**Task description**
Return each line of the entries that mentions the word "frac".

**Material to process**
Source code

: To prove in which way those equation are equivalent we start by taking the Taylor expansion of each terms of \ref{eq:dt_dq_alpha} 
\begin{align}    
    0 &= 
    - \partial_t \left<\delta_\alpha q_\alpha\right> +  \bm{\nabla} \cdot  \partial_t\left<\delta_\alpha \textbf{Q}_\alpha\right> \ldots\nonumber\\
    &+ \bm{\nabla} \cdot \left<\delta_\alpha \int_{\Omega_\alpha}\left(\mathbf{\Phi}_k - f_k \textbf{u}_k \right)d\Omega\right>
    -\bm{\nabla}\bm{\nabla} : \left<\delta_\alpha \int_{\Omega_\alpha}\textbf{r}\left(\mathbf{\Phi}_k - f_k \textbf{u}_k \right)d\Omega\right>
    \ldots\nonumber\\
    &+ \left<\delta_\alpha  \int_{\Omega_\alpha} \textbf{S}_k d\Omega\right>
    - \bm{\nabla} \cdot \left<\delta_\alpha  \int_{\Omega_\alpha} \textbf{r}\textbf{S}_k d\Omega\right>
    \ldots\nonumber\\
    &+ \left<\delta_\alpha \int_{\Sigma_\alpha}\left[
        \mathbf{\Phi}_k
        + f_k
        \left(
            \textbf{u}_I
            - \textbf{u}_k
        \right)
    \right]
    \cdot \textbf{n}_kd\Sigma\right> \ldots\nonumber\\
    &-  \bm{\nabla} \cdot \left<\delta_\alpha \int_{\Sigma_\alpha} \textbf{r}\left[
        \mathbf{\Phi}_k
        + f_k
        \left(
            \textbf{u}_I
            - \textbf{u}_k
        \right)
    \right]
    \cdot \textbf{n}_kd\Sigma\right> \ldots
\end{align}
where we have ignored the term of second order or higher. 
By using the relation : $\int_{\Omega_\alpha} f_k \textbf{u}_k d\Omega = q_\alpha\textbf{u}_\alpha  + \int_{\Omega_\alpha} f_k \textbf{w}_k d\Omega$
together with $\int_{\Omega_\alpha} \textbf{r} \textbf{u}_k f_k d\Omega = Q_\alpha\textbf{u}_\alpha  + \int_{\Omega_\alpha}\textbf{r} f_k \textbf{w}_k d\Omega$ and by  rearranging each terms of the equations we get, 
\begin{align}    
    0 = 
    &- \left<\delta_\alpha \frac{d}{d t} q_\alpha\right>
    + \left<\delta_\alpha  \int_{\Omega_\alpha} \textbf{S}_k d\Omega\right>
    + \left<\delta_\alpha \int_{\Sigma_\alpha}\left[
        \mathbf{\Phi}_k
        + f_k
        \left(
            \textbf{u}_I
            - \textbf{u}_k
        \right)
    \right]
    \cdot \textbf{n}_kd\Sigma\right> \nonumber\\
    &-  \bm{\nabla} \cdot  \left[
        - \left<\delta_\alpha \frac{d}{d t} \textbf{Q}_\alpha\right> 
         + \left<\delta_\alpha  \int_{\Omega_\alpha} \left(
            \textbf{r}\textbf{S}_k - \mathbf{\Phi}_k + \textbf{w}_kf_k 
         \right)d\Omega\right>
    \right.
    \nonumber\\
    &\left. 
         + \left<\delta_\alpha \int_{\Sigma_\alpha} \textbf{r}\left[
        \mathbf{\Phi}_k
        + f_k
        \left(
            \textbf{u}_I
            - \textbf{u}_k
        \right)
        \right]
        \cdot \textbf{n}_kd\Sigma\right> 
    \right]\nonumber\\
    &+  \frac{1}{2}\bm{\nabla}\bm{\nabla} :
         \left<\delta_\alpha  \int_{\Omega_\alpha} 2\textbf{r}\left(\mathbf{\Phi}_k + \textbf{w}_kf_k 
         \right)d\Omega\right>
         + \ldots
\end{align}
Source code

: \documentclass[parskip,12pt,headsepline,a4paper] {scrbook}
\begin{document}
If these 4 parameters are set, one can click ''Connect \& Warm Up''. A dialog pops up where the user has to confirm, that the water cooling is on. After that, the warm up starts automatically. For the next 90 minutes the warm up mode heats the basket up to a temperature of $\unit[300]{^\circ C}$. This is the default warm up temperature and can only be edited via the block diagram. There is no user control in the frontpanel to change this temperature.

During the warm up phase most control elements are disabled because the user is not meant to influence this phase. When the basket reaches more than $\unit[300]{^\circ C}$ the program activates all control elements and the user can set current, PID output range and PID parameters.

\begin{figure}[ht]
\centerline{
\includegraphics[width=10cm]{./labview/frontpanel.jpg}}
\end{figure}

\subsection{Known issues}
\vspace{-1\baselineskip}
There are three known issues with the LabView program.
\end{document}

**Answer for the task**
    &- \left<\delta_\alpha \frac{d}{d t} q_\alpha\right>
        - \left<\delta_\alpha \frac{d}{d t} \textbf{Q}_\alpha\right> 
    &+  \frac{1}{2}\bm{\nabla}\bm{\nabla} :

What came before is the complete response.